Individual beds may display a complete or partial array of the ideal turbidite features. If substantial turbidity flows closely follow each other, a thick sequence may build up in which graded sandstone beds become amalgamated, with only subtle variations in grain size determining the margins of each bed. In more distal parts of the fan, or as a result of small, low-density flows, thin and fine-grained sandstone beds may be pervasively laminated and separated by thicknesses of silty mudstone, the finest-grained part of the submarine fan succession deposited in areas that were spatially or temporally removed from most of the depositional activity.

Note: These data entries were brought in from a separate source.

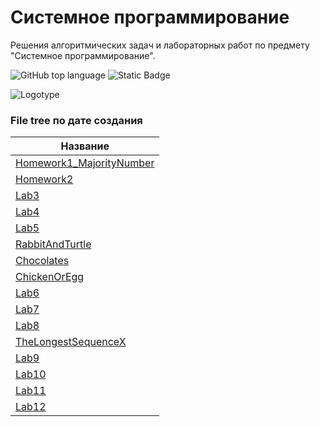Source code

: # Системное программирование
Решения алгоритмических задач и лабораторных работ по предмету "Системное программирование". <!-- описание репозитория -->
<!-- блок информации о репозитории в бейджах -->
![GitHub top language](https://img.shields.io/github/languages/top/s0cutegirl/SystemProgramming_LaboratoryWorks)
![Static Badge](https://img.shields.io/badge/s0cutegirl-SystemProgramming_LaboratoryWorks-SystemProgramming_LaboratoryWorks)

![Logotype](https://avatars.githubusercontent.com/u/157199452?v=4)

<!-- описание file tree -->
### File tree по дате создания
| Название                     |
|------------------------------|
| [Homework1_MajorityNumber](https://github.com/s0cutegirl/SystemProgramming_LaboratoryWorks/tree/master/Homework1_MajorityNumber)	   |
| [Homework2](https://github.com/s0cutegirl/SystemProgramming_LaboratoryWorks/tree/master/Homework2)                    |
| [Lab3](https://github.com/s0cutegirl/SystemProgramming_LaboratoryWorks/tree/master/Lab3) |
| [Lab4](https://github.com/s0cutegirl/SystemProgramming_LaboratoryWorks/tree/master/Lab4) |
| [Lab5](https://github.com/s0cutegirl/SystemProgramming_LaboratoryWorks/tree/master/Lab5) |
| [RabbitAndTurtle](https://github.com/s0cutegirl/SystemProgramming_LaboratoryWorks/tree/master/RabbitAndTurtle) |
| [Chocolates](https://github.com/s0cutegirl/SystemProgramming_LaboratoryWorks/tree/master/Chocolates) |
| [ChickenOrEgg](https://github.com/s0cutegirl/SystemProgramming_LaboratoryWorks/tree/master/ChickenOrEgg) |
| [Lab6](https://github.com/s0cutegirl/SystemProgramming_LaboratoryWorks/tree/master/Lab6) |
| [Lab7](https://github.com/s0cutegirl/SystemProgramming_LaboratoryWorks/tree/master/Lab7) |
| [Lab8](https://github.com/s0cutegirl/SystemProgramming_LaboratoryWorks/tree/master/Lab8) |
| [TheLongestSequenceX](https://github.com/s0cutegirl/SystemProgramming_LaboratoryWorks/tree/master/TheLongestSequenceX) |
| [Lab9](https://github.com/s0cutegirl/SystemProgramming_LaboratoryWorks/tree/master/Lab9) |
| [Lab10](https://github.com/s0cutegirl/SystemProgramming_LaboratoryWorks/tree/master/Lab10) |
| [Lab11](https://github.com/s0cutegirl/SystemProgramming_LaboratoryWorks/tree/master/Lab11) |
| [Lab12](https://github.com/s0cutegirl/SystemProgramming_LaboratoryWorks/tree/master/Lab12) |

Where the base of a turbidite sandstone bed overlies the fine-grained top of its predecessor, it is usually sharp and clearly defined (P008471) though groove and flute casts are common on many of the bed bases (P008425 and P008463). If the bed is imagined as being rotated back to the horizontal, the orientations of the groove and flute casts indicate the flow direction of the original turbidity current (the palaeocurrent), which also influenced the geometry of the ripples that show up in section as cross-lamination. This becomes an important interpretational tool when linked with the distinctive compositions of the sandstones forming some tracts, particularly those of the Leadhills Supergroup, which indicate derivation from a range of different provenance regions. Additionally, within the Leadhills Supergroup, the compositional differences are not only on a tract scale, but also appear within tracts as the interbedding of differently sourced sandstone units. This complexity has led to an extra level in the Ordovician stratigraphical hierarchy, relative to that applied to the Silurian rocks to the south, but that should not be taken to imply any fundamental change in tectonic and sedimentary processes at the Ordovician–Silurian boundary. However, to ensure clarity, the different levels of lithological variation do require slightly different structures to be adopted for the descriptive sections in the following account.

On a regional scale, compositional contrasts between the different tracts are sufficiently strong to be reflected in the geochemistry of the stream sediment eroded from their sandstones. Contoured maps of element concentration in stream sediment commonly show steep gradients coincident with or parallel to the tract boundary faults: two examples are shown in P912328. The dominant feature in the distribution of strontium (P912328a) is a marked decrease in its abundance across a narrow zone coincident with the Laurieston–Moffat Valley Fault. The change probably reflects variation in the plagioclase to K-feldspar ratio in the detrital grain population: more detrital plagioclase in the sandstones to the north-west of the fault, more detrital K-feldspar in the sandstones to the south-east. The distribution of chromium (P912328b) is dominated firstly by the effects of the mafic and ultramafic igneous rocks forming the Ballantrae Complex, and secondly by a broad zone of very high values running parallel to, but north-west of, the Laurieston–Moffat Valley Fault. Detrital chrome-spinel in the sandstones underlying this part of the Southern Uplands is the likely cause of this second anomalous zone. In detail, and from multi-element integrations, the regional, stream sediment geochemistry suggests an intensity of cryptic imbrication that has not been fully resolved by field studies. Another useful property that has been exploited in the differentiation of the Leadhills Supergroup tracts is the magnetic susceptibility of the different sandstones, which varies with the proportion of iron-rich minerals that they contain.